Ciofani esulta dopo il goal del 2-1 (foto F.Troccoli)

di Daniele Bovi

La prima notte del Grifo al «Curi» è «magica». Il Perugia infatti batte 2-1 il Benevento con una zuccata di Ciofani a 5′ dalla fine e Gianni Moneti, socio del presidente Massimiliano Santopadre, gongola: «Serata magica – dice in sala stampa – di fronte a un pubblico magico. Quasi 5.500 spettatori non si vedevano da tanto tempo». Un entusiasmo che la società vuole sfruttare tenendo aperta la campagna abbonamenti fino alla fine del mese: «Ci hanno definito – prosegue Moneti – una squadra champagne e stasera abbiamo vinto contro un ottimo avversario in una partita da Serie B. Ciofani? Conoscevamo il valore del giocatore». Di vittoria frutto anche «della tattica» oltre che del cuore e del coraggio parla il tecnico Pierfrancesco Battistini: «Tre punti – dice – arrivati contro un grandissimo avversario».

LA CRONACA DELLA PARTITA

Esordio da sogno «Un esordio così – prosegue – me lo sognavo. Diciamo che è stato un battesimo di fuoco in un match leale dove le due squadre hanno giocato a calcio. Per quel che ho visto il nostro solo demerito è stato quello di non chiudere la partita sull’uno a zero. Di certo in campo ho visto lo spirito giusto». Negli spogliatoi il tecnico ha cercato di mettere mano alla macchina biancorossa cercando di aggiustare quello che nel primo tempo non ha funzionato: «Nei 45 minuti iniziali – spiega – abbiamo fatto una buona partita e loro hanno avuto occasioni solo su calci di punizione. All’inizio siamo stati troppo timidi nel ripartire e nell’aggredire i portatori di palla. Ho cercato così di alzare il baricentro sapendo che poi sulle fasce avevamo delle ottime frecce».

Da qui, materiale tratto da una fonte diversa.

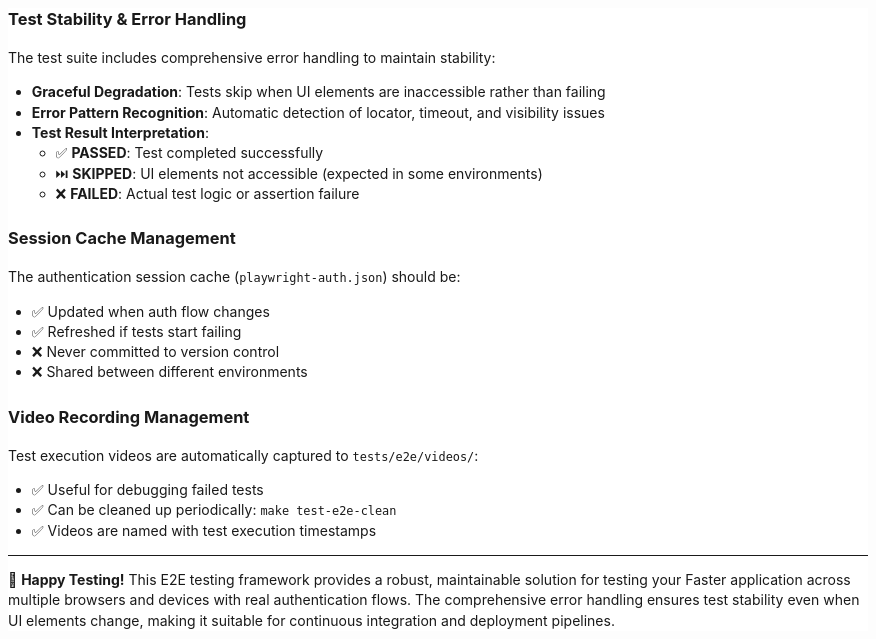 ### Test Stability & Error Handling

The test suite includes comprehensive error handling to maintain stability:

- **Graceful Degradation**: Tests skip when UI elements are inaccessible rather than failing
- **Error Pattern Recognition**: Automatic detection of locator, timeout, and visibility issues
- **Test Result Interpretation**:
  - ✅ **PASSED**: Test completed successfully
  - ⏭️ **SKIPPED**: UI elements not accessible (expected in some environments)
  - ❌ **FAILED**: Actual test logic or assertion failure

### Session Cache Management

The authentication session cache (`playwright-auth.json`) should be:
- ✅ Updated when auth flow changes
- ✅ Refreshed if tests start failing
- ❌ Never committed to version control
- ❌ Shared between different environments

### Video Recording Management

Test execution videos are automatically captured to `tests/e2e/videos/`:
- ✅ Useful for debugging failed tests
- ✅ Can be cleaned up periodically: `make test-e2e-clean`
- ✅ Videos are named with test execution timestamps

---

🎉 **Happy Testing!** This E2E testing framework provides a robust, maintainable solution for testing your Faster application across multiple browsers and devices with real authentication flows. The comprehensive error handling ensures test stability even when UI elements change, making it suitable for continuous integration and deployment pipelines.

IL PAGELLONE DI MARIO MARIANO

La delusione di Martinez «Molto dispiaciuto», e non potrebbe essere altrimenti, è l’allenatore del Benevento Jorge Martinez. Tra i campani, autori di una buona prestazione, non si fanno drammi: «E’ stata dice – una bella partita aperta giocata tra due squadre che avevano due strategie diverse. Noi abbiamo fatto troppi errori in fase difensiva ma recupereremo presto e saremo protagonisti. Non sarà una sconfitta farci perdere la nostra identità. Gli ingressi di Montini e Altinier? Volevo dare velocità alla nostra manovra».

Ciofani e lo spirito di squadra Un grande protagonista della serata è stato quel Daniel Ciofani lungamente atteso e corteggiato dalla società biancorossa. Un Ciofani in verità non contento della sua prestazione: «Non sono molto soddisfatto – dice – anche se poi quando ho fatto gol. L’esordio è stato positivo, nel primo tempo siamo stati un po’ contratti ma nel secondo, quando gli spazi si sono allargati, la squadra è stata devastante». Come Battistini, l’ex centravanti del Gubbio ha apprezzato lo spirito di sacrificio dei suoi compagni: «Mi è piaciuto lo spirito che ci abbiamo messo perché tutti abbiamo dato una mano. Ora pensiamo al Barletta, che non sarà di certo quello che abbiamo battuto in Coppa Italia».